[Start of Attachment]
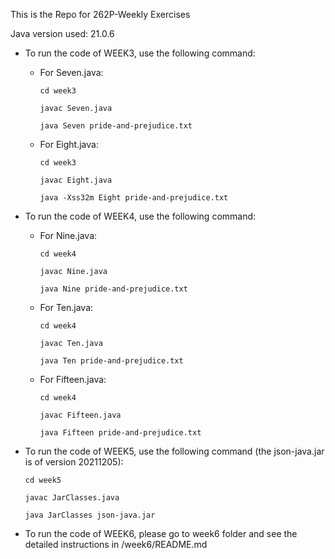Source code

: This is the Repo for 262P-Weekly Exercises

Java version used: 21.0.6

- To run the code of WEEK3, use the following command:

  - For Seven.java:

    ```
    cd week3
    ```

    ```
    javac Seven.java
    ```

    ```
    java Seven pride-and-prejudice.txt
    ```

  - For Eight.java:
    ```
    cd week3
    ```
    ```
    javac Eight.java
    ```
    ```
    java -Xss32m Eight pride-and-prejudice.txt
    ```

- To run the code of WEEK4, use the following command:

  - For Nine.java:

    ```
    cd week4
    ```

    ```
    javac Nine.java
    ```

    ```
    java Nine pride-and-prejudice.txt
    ```

  - For Ten.java:

    ```
    cd week4
    ```

    ```
    javac Ten.java
    ```

    ```
    java Ten pride-and-prejudice.txt
    ```

  - For Fifteen.java:
    ```
    cd week4
    ```
    ```
    javac Fifteen.java
    ```
    ```
    java Fifteen pride-and-prejudice.txt
    ```

- To run the code of WEEK5, use the following command (the json-java.jar is of version 20211205):

  ```
  cd week5
  ```

  ```
  javac JarClasses.java
  ```

  ```
  java JarClasses json-java.jar
  ```

- To run the code of WEEK6, please go to week6 folder and see the detailed instructions in /week6/README.md
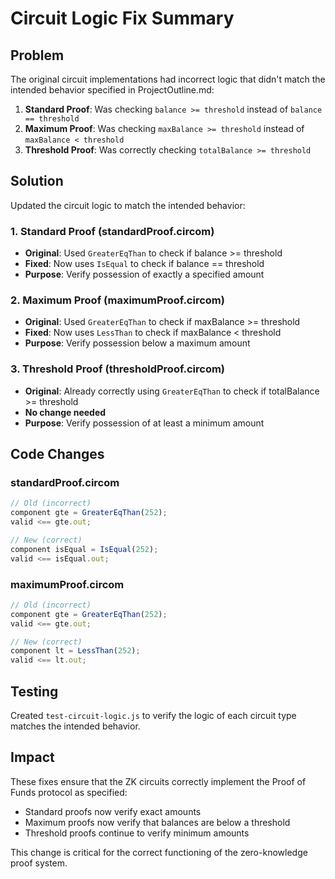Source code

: # Circuit Logic Fix Summary

## Problem
The original circuit implementations had incorrect logic that didn't match the intended behavior specified in ProjectOutline.md:

1. **Standard Proof**: Was checking `balance >= threshold` instead of `balance == threshold`
2. **Maximum Proof**: Was checking `maxBalance >= threshold` instead of `maxBalance < threshold`
3. **Threshold Proof**: Was correctly checking `totalBalance >= threshold`

## Solution
Updated the circuit logic to match the intended behavior:

### 1. Standard Proof (standardProof.circom)
- **Original**: Used `GreaterEqThan` to check if balance >= threshold
- **Fixed**: Now uses `IsEqual` to check if balance == threshold
- **Purpose**: Verify possession of exactly a specified amount

### 2. Maximum Proof (maximumProof.circom)
- **Original**: Used `GreaterEqThan` to check if maxBalance >= threshold
- **Fixed**: Now uses `LessThan` to check if maxBalance < threshold
- **Purpose**: Verify possession below a maximum amount

### 3. Threshold Proof (thresholdProof.circom)
- **Original**: Already correctly using `GreaterEqThan` to check if totalBalance >= threshold
- **No change needed**
- **Purpose**: Verify possession of at least a minimum amount

## Code Changes

### standardProof.circom
```javascript
// Old (incorrect)
component gte = GreaterEqThan(252);
valid <== gte.out;

// New (correct)
component isEqual = IsEqual(252);
valid <== isEqual.out;
```

### maximumProof.circom
```javascript
// Old (incorrect)
component gte = GreaterEqThan(252);
valid <== gte.out;

// New (correct)
component lt = LessThan(252);
valid <== lt.out;
```

## Testing
Created `test-circuit-logic.js` to verify the logic of each circuit type matches the intended behavior.

## Impact
These fixes ensure that the ZK circuits correctly implement the Proof of Funds protocol as specified:
- Standard proofs now verify exact amounts
- Maximum proofs now verify that balances are below a threshold
- Threshold proofs continue to verify minimum amounts

This change is critical for the correct functioning of the zero-knowledge proof system.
[End of Attachment]
* [What the task requires]
Using the listing above, return word for word each line from the one that has "3. **Threshold Proof**: Was" through the one that has "if balance >= threshold", and no line outside that range.

* [Answer to the exercise]
3. **Threshold Proof**: Was correctly checking `totalBalance >= threshold`

## Solution
Updated the circuit logic to match the intended behavior:

### 1. Standard Proof (standardProof.circom)
- **Original**: Used `GreaterEqThan` to check if balance >= threshold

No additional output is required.